The problem –
Note how many lines in the material have "against", and give only that figure.
== Segment start ==
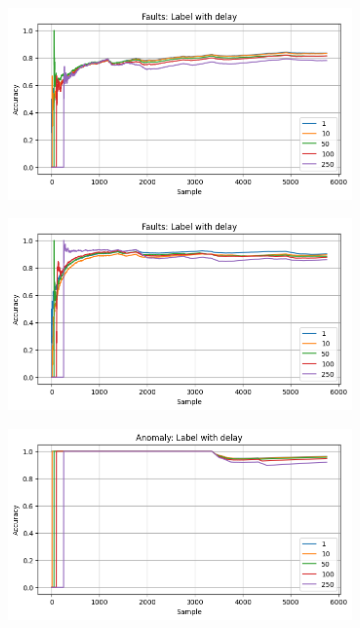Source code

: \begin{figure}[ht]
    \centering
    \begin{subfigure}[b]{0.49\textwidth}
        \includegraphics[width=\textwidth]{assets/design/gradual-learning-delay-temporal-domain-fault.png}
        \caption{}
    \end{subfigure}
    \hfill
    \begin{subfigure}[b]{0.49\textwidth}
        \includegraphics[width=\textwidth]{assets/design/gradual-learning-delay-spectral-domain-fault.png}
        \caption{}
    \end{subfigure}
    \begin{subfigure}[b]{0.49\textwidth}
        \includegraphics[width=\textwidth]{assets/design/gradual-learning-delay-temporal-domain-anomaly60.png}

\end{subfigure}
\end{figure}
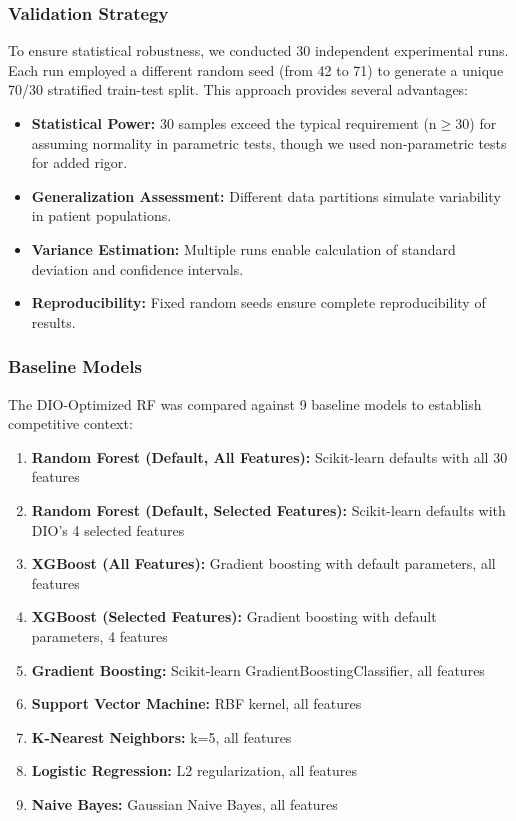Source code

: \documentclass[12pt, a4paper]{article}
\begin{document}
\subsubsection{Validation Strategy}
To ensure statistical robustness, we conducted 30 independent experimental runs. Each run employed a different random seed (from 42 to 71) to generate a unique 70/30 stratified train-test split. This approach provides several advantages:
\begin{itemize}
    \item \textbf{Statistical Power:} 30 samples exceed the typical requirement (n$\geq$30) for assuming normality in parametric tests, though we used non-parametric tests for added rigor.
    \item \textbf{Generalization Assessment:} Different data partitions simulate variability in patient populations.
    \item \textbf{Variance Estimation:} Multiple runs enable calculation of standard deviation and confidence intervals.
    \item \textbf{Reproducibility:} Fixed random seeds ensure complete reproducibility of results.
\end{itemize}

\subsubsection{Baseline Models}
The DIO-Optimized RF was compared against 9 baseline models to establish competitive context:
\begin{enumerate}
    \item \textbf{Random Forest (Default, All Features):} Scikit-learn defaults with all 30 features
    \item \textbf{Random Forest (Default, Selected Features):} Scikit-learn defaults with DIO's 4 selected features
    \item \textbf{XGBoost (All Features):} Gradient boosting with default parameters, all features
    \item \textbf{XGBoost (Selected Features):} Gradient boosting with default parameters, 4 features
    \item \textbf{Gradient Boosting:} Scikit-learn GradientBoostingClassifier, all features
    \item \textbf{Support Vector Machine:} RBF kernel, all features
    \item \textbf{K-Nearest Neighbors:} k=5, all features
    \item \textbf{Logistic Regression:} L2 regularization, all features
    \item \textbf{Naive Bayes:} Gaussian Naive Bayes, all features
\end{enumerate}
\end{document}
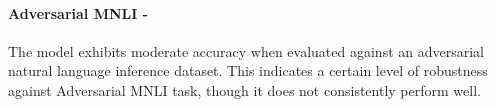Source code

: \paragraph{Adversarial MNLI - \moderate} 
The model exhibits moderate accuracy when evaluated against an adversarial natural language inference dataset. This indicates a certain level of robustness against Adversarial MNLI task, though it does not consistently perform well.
== Segment end ==
== Segment start ==
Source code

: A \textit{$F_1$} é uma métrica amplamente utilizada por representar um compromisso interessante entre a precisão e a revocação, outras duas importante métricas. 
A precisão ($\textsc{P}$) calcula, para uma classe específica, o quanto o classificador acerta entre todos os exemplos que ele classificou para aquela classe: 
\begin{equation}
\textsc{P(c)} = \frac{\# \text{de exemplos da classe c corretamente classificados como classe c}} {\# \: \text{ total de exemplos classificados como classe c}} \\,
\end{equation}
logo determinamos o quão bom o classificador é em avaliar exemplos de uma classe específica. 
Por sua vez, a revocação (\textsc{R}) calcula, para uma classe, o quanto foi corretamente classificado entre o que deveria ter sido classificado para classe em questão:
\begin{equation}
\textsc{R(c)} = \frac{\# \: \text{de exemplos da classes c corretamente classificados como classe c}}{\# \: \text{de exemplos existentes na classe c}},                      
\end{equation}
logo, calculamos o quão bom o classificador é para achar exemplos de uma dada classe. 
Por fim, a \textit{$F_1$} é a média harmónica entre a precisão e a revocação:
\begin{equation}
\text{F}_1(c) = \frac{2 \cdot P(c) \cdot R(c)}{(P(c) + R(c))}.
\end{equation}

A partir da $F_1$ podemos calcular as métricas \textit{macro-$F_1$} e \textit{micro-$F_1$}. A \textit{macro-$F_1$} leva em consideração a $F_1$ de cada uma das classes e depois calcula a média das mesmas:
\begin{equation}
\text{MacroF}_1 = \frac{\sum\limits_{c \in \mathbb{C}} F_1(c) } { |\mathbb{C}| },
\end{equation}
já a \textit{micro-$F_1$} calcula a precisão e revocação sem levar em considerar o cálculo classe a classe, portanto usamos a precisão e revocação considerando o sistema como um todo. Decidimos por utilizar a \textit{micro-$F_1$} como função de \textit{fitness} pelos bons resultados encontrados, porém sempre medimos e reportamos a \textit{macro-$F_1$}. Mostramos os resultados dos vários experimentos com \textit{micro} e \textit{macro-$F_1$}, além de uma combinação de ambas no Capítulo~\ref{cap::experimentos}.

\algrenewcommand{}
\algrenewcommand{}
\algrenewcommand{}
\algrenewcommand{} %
== Segment end ==
Task answer –
2